- Born: Muhammad Akaro Mainoma September 26, 1965(56 years)
- Origin: Ahmadu Bello university.
- Occupations: Professor of Accounting and finance From University of Abuja Also a Vice chancellor of Nassarawa State University, Keffi, Nassarawa.

= Muhammad Akaro Mainoma =

Mohammed Akaro Mainoma is a professor of Accounting and Finance from University of Abuja. He is the immediate past Vice Chancellor of Nasarawa State University, Keffi, Nassarawa.
He is recently appointed as the President of the Association of National Accountants of Nigeria.

== Early life and education ==
Mainoma was born on September 26, 1965. He started his education at Dunama Primary School, Lafia, and attended Government Secondary School, Miango. He went to Ahmadu Bello University Zaria, Southern University Baton Rouge, University of Pittsburgh and University College Cork, Ireland. He holds B.Sc. Accounting, M.Sc. Accounting and Finance, Masters in Public Sector Accounting, from Nasarawa State University, Keffi, and Ph.D. in finance from the University of Abuja. He also holds an M.Sc. Accounting and Finance and Ph.D. from the Nigerian Defence Academy.

== Career ==
In 1990, he worked at Niger State Supply Company Ltd. He also worked with the NCR (NIG) PLC as a Planning Executive. Then in 1992, he join Ahmadu Bello University, Zaria.

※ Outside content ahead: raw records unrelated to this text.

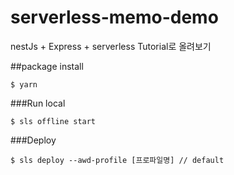 # serverless-memo-demo
nestJs + Express + serverless Tutorial로 올려보기

##package install
```
$ yarn 
```

###Run local
```
$ sls offline start
```

###Deploy
```
$ sls deploy --awd-profile [프로파일명] // default
```
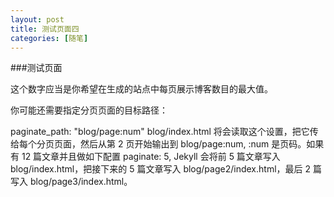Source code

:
 ```yaml
---
layout: post
title: 测试页面四
categories: [随笔]
---
```


###测试页面

这个数字应当是你希望在生成的站点中每页展示博客数目的最大值。

你可能还需要指定分页页面的目标路径：

paginate_path: "blog/page:num"
blog/index.html 将会读取这个设置，把它传给每个分页页面，然后从第 2 页开始输出到 blog/page:num, :num 是页码。如果有 12 篇文章并且做如下配置 paginate: 5, Jekyll 会将前 5 篇文章写入 blog/index.html，把接下来的 5 篇文章写入 blog/page2/index.html，最后 2 篇写入 blog/page3/index.html。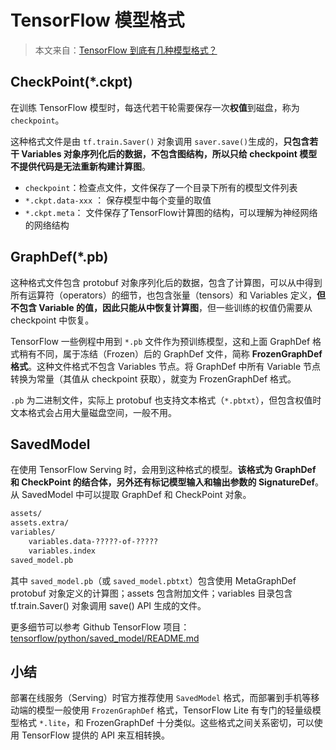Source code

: # TensorFlow 模型格式

> 本文来自：[TensorFlow 到底有几种模型格式？](https://cloud.tencent.com/developer/article/1009979)



## CheckPoint(\*.ckpt)

在训练 TensorFlow 模型时，每迭代若干轮需要保存一次**权值**到磁盘，称为 `checkpoint`。

这种格式文件是由 `tf.train.Saver()` 对象调用 `saver.save()`生成的，**只包含若干 Variables 对象序列化后的数据，不包含图结构，所以只给 checkpoint 模型不提供代码是无法重新构建计算图**。

- `checkpoint`：检查点文件，文件保存了一个目录下所有的模型文件列表
- `*.ckpt.data-xxx` ： 保存模型中每个变量的取值
- `*.ckpt.meta`： 文件保存了TensorFlow计算图的结构，可以理解为神经网络的网络结构



## GraphDef(\*.pb)

这种格式文件包含 protobuf 对象序列化后的数据，包含了计算图，可以从中得到所有运算符（operators）的细节，也包含张量（tensors）和 Variables 定义，**但不包含 Variable 的值，因此只能从中恢复计算图**，但一些训练的权值仍需要从 checkpoint 中恢复。

TensorFlow 一些例程中用到 `*.pb` 文件作为预训练模型，这和上面 GraphDef 格式稍有不同，属于冻结（Frozen）后的 GraphDef 文件，简称 **FrozenGraphDef 格式**。这种文件格式不包含 Variables 节点。将 GraphDef 中所有 Variable 节点转换为常量（其值从 checkpoint 获取），就变为 FrozenGraphDef 格式。

`.pb` 为二进制文件，实际上 protobuf 也支持文本格式（`*.pbtxt`），但包含权值时文本格式会占用大量磁盘空间，一般不用。

## SavedModel

在使用 TensorFlow Serving 时，会用到这种格式的模型。**该格式为 GraphDef 和 CheckPoint 的结合体，另外还有标记模型输入和输出参数的 SignatureDef**。从 SavedModel 中可以提取 GraphDef 和 CheckPoint 对象。

```bash
assets/
assets.extra/
variables/
    variables.data-?????-of-?????
    variables.index
saved_model.pb
```

其中 `saved_model.pb`（或 `saved_model.pbtxt`）包含使用 MetaGraphDef protobuf 对象定义的计算图；assets 包含附加文件；variables 目录包含 tf.train.Saver() 对象调用 save() API 生成的文件。

更多细节可以参考 Github TensorFlow 项目： [tensorflow/python/saved_model/README.md](https://github.com/tensorflow/tensorflow/tree/master/tensorflow/python/saved_model)

## 小结

部署在线服务（Serving）时官方推荐使用 `SavedModel` 格式，而部署到手机等移动端的模型一般使用 `FrozenGraphDef` 格式，TensorFlow Lite 有专门的轻量级模型格式 `*.lite`，和 FrozenGraphDef 十分类似。这些格式之间关系密切，可以使用 TensorFlow 提供的 API 来互相转换。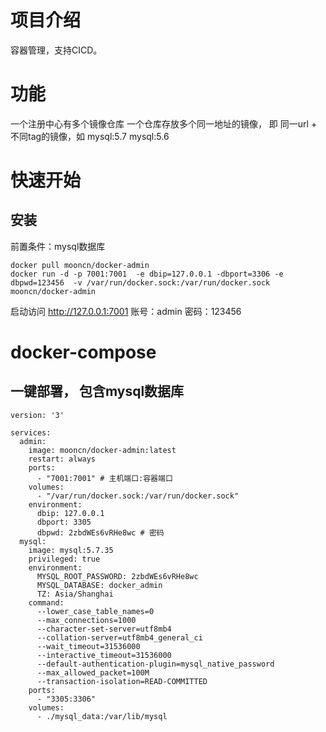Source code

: # 项目介绍
容器管理，支持CICD。

# 功能
一个注册中心有多个镜像仓库
一个仓库存放多个同一地址的镜像， 即 同一url + 不同tag的镜像，如 mysql:5.7 mysql:5.6


# 快速开始
## 安装

前置条件：mysql数据库

```
docker pull mooncn/docker-admin
docker run -d -p 7001:7001  -e dbip=127.0.0.1 -dbport=3306 -e dbpwd=123456  -v /var/run/docker.sock:/var/run/docker.sock mooncn/docker-admin
```
启动访问 http://127.0.0.1:7001 账号：admin 密码：123456



# docker-compose
## 一键部署， 包含mysql数据库
```
version: '3'

services:
  admin:
    image: mooncn/docker-admin:latest
    restart: always
    ports:
      - "7001:7001" # 主机端口:容器端口
    volumes:
      - "/var/run/docker.sock:/var/run/docker.sock" 
    environment:
      dbip: 127.0.0.1 
      dbport: 3305
      dbpwd: 2zbdWEs6vRHe8wc # 密码
  mysql:
    image: mysql:5.7.35
    privileged: true
    environment:
      MYSQL_ROOT_PASSWORD: 2zbdWEs6vRHe8wc
      MYSQL_DATABASE: docker_admin
      TZ: Asia/Shanghai
    command:
      --lower_case_table_names=0
      --max_connections=1000
      --character-set-server=utf8mb4
      --collation-server=utf8mb4_general_ci
      --wait_timeout=31536000
      --interactive_timeout=31536000
      --default-authentication-plugin=mysql_native_password
      --max_allowed_packet=100M
      --transaction-isolation=READ-COMMITTED
    ports:
      - "3305:3306"
    volumes:
      - ./mysql_data:/var/lib/mysql
```





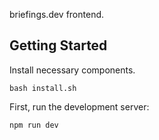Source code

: briefings.dev frontend.

## Getting Started
Install necessary components.
```
bash install.sh
```

First, run the development server:

```bash
npm run dev
```
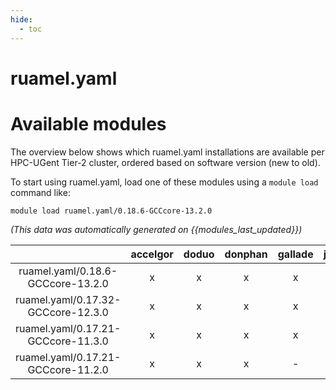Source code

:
 ```yaml
---
hide:
  - toc
---
```


ruamel.yaml
===========

# Available modules


The overview below shows which ruamel.yaml installations are available per HPC-UGent Tier-2 cluster, ordered based on software version (new to old).

To start using ruamel.yaml, load one of these modules using a `module load` command like:

```shell
module load ruamel.yaml/0.18.6-GCCcore-13.2.0
```

*(This data was automatically generated on {{modules_last_updated}})*  

| |accelgor|doduo|donphan|gallade|joltik|shinx|skitty|
| :---: | :---: | :---: | :---: | :---: | :---: | :---: | :---: |
|ruamel.yaml/0.18.6-GCCcore-13.2.0|x|x|x|x|x|x|x|
|ruamel.yaml/0.17.32-GCCcore-12.3.0|x|x|x|x|x|x|x|
|ruamel.yaml/0.17.21-GCCcore-11.3.0|x|x|x|x|x|-|-|
|ruamel.yaml/0.17.21-GCCcore-11.2.0|x|x|x|-|x|-|-|
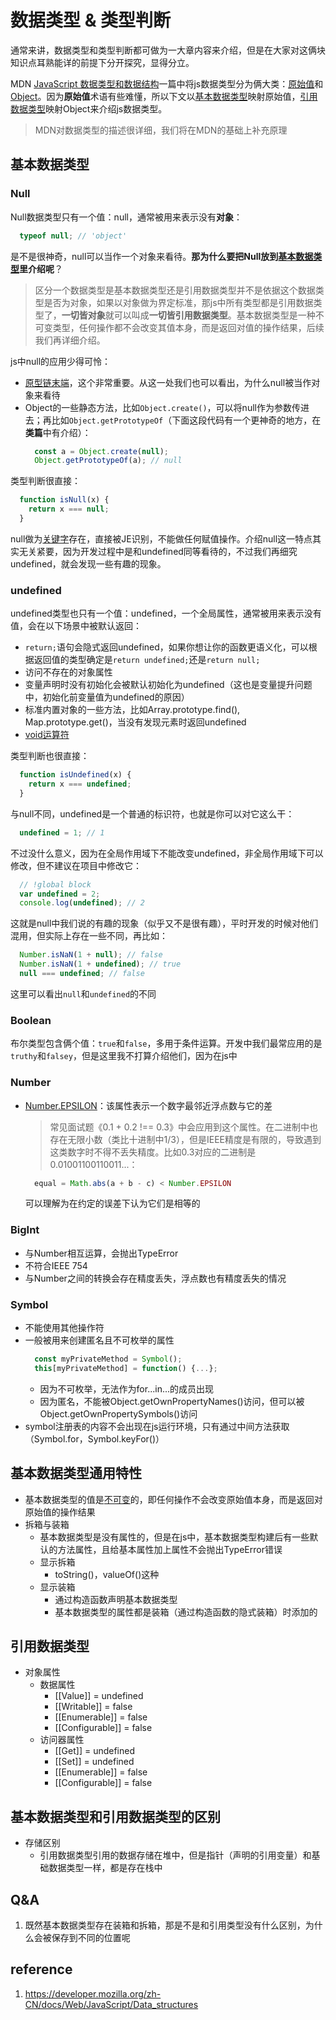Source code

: # 数据类型 & 类型判断
通常来讲，数据类型和类型判断都可做为一大章内容来介绍，但是在大家对这俩块知识点耳熟能详的前提下分开探究，显得分立。

MDN [JavaScript 数据类型和数据结构](https://developer.mozilla.org/zh-CN/docs/Web/JavaScript/Data_structures)一篇中将js数据类型分为俩大类：[原始值](https://developer.mozilla.org/zh-CN/docs/Web/JavaScript/Data_structures#%E5%8E%9F%E5%A7%8B%E5%80%BC)和[Object](https://developer.mozilla.org/zh-CN/docs/Web/JavaScript/Data_structures#object)。因为**原始值**术语有些难懂，所以下文以[基本数据类型](#基本数据类型)映射原始值，[引用数据类型](#引用数据类型)映射Object来介绍js数据类型。
> MDN对数据类型的描述很详细，我们将在MDN的基础上补充原理

## 基本数据类型
### Null
  
  Null数据类型只有一个值：null，通常被用来表示没有**对象**：
  ```js
    typeof null; // 'object'
  ```
  是不是很神奇，null可以当作一个对象来看待。**那为什么要把Null放到[基本数据类型](#基本数据类型)里介绍呢**？
  > 区分一个数据类型是基本数据类型还是引用数据类型并不是依据这个数据类型是否为对象，如果以对象做为界定标准，那js中所有类型都是引用数据类型了，**一切皆对象**就可以叫成**一切皆引用数据类型**。基本数据类型是一种不可变类型，任何操作都不会改变其值本身，而是返回对值的操作结果，后续我们再详细介绍。
  <!-- 上面这句没有引用，感觉需要看v8的一些介绍才能解释的清 -->
  
  js中null的应用少得可怜：
  - [原型链末端](https://developer.mozilla.org/en-US/docs/Web/JavaScript/Inheritance_and_the_prototype_chain)，这个非常重要。从这一处我们也可以看出，为什么null被当作对象来看待
  - Object的一些静态方法，比如`Object.create()`，可以将null作为参数传进去；再比如`Object.getPrototypeOf`（下面这段代码有一个更神奇的地方，在**类篇**中有介绍）：
    ```js
      const a = Object.create(null);
      Object.getPrototypeOf(a); // null
    ```

  类型判断很直接：
  ```js
    function isNull(x) {
      return x === null;
    }
  ```

  null做为[关键字](https://developer.mozilla.org/en-US/docs/Web/JavaScript/Reference/Lexical_grammar)存在，直接被JE识别，不能做任何赋值操作。介绍null这一特点其实无关紧要，因为开发过程中是和undefined同等看待的，不过我们再细究undefined，就会发现一些有趣的现象。

### undefined

  undefined类型也只有一个值：undefined，一个全局属性，通常被用来表示没有值，会在以下场景中被默认返回：
  - `return;`语句会隐式返回undefined，如果你想让你的函数更语义化，可以根据返回值的类型确定是`return undefined;`还是`return null;`
  - 访问不存在的对象属性
  - 变量声明时没有初始化会被默认初始化为undefined（这也是变量提升问题中，初始化前变量值为undefined的原因）
  - 标准内置对象的一些方法，比如Array.prototype.find(), Map.prototype.get()，当没有发现元素时返回undefined
  - [void运算符](https://developer.mozilla.org/en-US/docs/Web/JavaScript/Reference/Operators/void)
  
  类型判断也很直接：
  ```js
    function isUndefined(x) {
      return x === undefined;
    }
  ```

  与null不同，undefined是一个普通的标识符，也就是你可以对它这么干：
  ```js
    undefined = 1; // 1
  ```
  不过没什么意义，因为在全局作用域下不能改变undefined，非全局作用域下可以修改，但不建议在项目中修改它：
  ```js
    // !global block
    var undefined = 2;
    console.log(undefined); // 2
  ```
  这就是null中我们说的有趣的现象（似乎又不是很有趣），平时开发的时候对他们混用，但实际上存在一些不同，再比如：
  ```js
    Number.isNaN(1 + null); // false
    Number.isNaN(1 + undefined); // true
    null === undefined; // false
  ```
  这里可以看出`null`和`undefined`的不同
  <!-- 引申：浏览器是如何识别标识符和关键字、保留字的 -->

### Boolean

布尔类型包含俩个值：`true`和`false`，多用于条件运算。开发中我们最常应用的是`truthy`和`falsey`，但是这里我不打算介绍他们，因为在js中
<!-- 介绍js是如何执行条件语句进行状态转换的！！！！！ -->

### Number

  - [Number.EPSILON](https://developer.mozilla.org/zh-CN/docs/Web/JavaScript/Reference/Global_Objects/Number/EPSILON)：该属性表示一个数字最邻近浮点数与它的差
    > 常见面试题《0.1 + 0.2 !== 0.3》中会应用到这个属性。在二进制中也存在无限小数（类比十进制中1/3），但是IEEE精度是有限的，导致遇到这类数字时不得不丢失精度。比如0.3对应的二进制是0.01001100110011...：
    ```js
      equal = Math.abs(a + b - c) < Number.EPSILON
    ```
    可以理解为在约定的误差下认为它们是相等的

### BigInt
  - 与Number相互运算，会抛出TypeError
  - 不符合IEEE 754
  - 与Number之间的转换会存在精度丢失，浮点数也有精度丢失的情况

### Symbol
  - 不能使用其他操作符
  - 一般被用来创建匿名且不可枚举的属性
    ```js
      const myPrivateMethod = Symbol();
      this[myPrivateMethod] = function() {...};
    ```
    - 因为不可枚举，无法作为for...in...的成员出现
    - 因为匿名，不能被Object.getOwnPropertyNames()访问，但可以被Object.getOwnPropertySymbols()访问
  - symbol注册表的内容不会出现在js运行环境，只有通过中间方法获取（Symbol.for，Symbol.keyFor()）

## 基本数据类型通用特性
- 基本数据类型的值是[不可变](https://developer.mozilla.org/zh-CN/docs/Glossary/Immutable)的，即任何操作不会改变原始值本身，而是返回对原始值的操作结果
- 拆箱与装箱
  - 基本数据类型是没有属性的，但是在js中，基本数据类型构建后有一些默认的方法属性，且给基本属性加上属性不会抛出TypeError错误
  - 显示拆箱
    - toString()，valueOf()这种
  - 显示装箱
    - 通过构造函数声明基本数据类型
    - 基本数据类型的属性都是装箱（通过构造函数的隐式装箱）时添加的

## 引用数据类型
- 对象属性
  - 数据属性
    - [[Value]] = undefined
    - [[Writable]] = false
    - [[Enumerable]] = false
    - [[Configurable]] = false
  - 访问器属性
    - [[Get]] = undefined
    - [[Set]] = undefined
    - [[Enumerable]] = false
    - [[Configurable]] = false

## 基本数据类型和引用数据类型的区别
- 存储区别
  - 引用数据类型引用的数据存储在堆中，但是指针（声明的引用变量）和基础数据类型一样，都是存在栈中

## Q&A
1. 既然基本数据类型存在装箱和拆箱，那是不是和引用类型没有什么区别，为什么会被保存到不同的位置呢

## reference
1. https://developer.mozilla.org/zh-CN/docs/Web/JavaScript/Data_structures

== Membership and fellowship ==
He is a member of The Academy of Management Nigeria (TAMN). He is also a member Nigerian Institute of Management (NIM), Nigerian Economic Society (NES). He is a fellow of Association of National Accountants of Nigeria (ANAN) and Chartered Institute of Taxation of Nigeria (CITN). He lectured at Ahmadu Bello University, Zaria. He served as Commissioner for Finance, Nasarawa State between 2011 and 2013.
He was the President of the Nigerian Accounting Association (2002–2012). He is a President of the Institute of Financial and Investment Analysts (IFIAN). He was a council member of the Nigerian Accounting Standard Board (NASB) (now the Financial Reporting Council of Nigeria). He is a Member of the Nasarawa State Governing Council representing Senate, the Governing Council of Association of National Accountants of Nigeria (ANAN) and Chartered Institute of Taxation of Nigeria (CITN). He is a member of ICT University Balori Rouge USA and International Association of Accounting Educators and Researchers.